- Exercise objective:
Report every line in the records below that holds the word "documentclass".

-- Entries supplied follows --

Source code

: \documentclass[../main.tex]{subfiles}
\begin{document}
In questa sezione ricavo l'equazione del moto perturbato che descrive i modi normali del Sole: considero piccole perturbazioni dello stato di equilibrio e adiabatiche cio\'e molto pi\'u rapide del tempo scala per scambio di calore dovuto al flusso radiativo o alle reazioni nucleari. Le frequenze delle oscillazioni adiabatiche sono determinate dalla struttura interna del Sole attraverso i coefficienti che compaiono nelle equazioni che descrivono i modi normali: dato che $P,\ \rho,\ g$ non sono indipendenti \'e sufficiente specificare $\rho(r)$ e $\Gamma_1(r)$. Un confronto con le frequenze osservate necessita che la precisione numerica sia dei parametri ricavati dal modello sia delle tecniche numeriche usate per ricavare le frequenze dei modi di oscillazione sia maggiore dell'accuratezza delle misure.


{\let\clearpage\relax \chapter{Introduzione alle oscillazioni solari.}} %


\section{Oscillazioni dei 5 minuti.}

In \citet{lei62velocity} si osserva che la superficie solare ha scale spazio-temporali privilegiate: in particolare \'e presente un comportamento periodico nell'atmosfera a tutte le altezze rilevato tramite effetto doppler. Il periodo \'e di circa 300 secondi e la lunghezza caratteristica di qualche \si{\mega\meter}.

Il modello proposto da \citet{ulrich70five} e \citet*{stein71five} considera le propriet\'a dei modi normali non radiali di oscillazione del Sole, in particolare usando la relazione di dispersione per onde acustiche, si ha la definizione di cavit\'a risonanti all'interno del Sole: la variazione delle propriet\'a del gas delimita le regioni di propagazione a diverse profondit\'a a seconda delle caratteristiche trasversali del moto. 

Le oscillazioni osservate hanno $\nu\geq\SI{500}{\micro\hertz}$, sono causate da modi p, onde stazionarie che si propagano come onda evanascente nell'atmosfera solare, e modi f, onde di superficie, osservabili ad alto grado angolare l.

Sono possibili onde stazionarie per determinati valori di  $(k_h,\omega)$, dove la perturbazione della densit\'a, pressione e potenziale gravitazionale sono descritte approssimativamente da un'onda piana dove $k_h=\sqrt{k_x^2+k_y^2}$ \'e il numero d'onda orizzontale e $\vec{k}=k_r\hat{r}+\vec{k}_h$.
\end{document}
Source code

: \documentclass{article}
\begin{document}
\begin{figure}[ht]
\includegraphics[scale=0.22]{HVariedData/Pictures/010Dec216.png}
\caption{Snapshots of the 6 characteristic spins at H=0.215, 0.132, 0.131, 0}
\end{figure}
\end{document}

-- Entries supplied concluded --

- Written response:
: \documentclass[../main.tex]{subfiles}
: \documentclass{article}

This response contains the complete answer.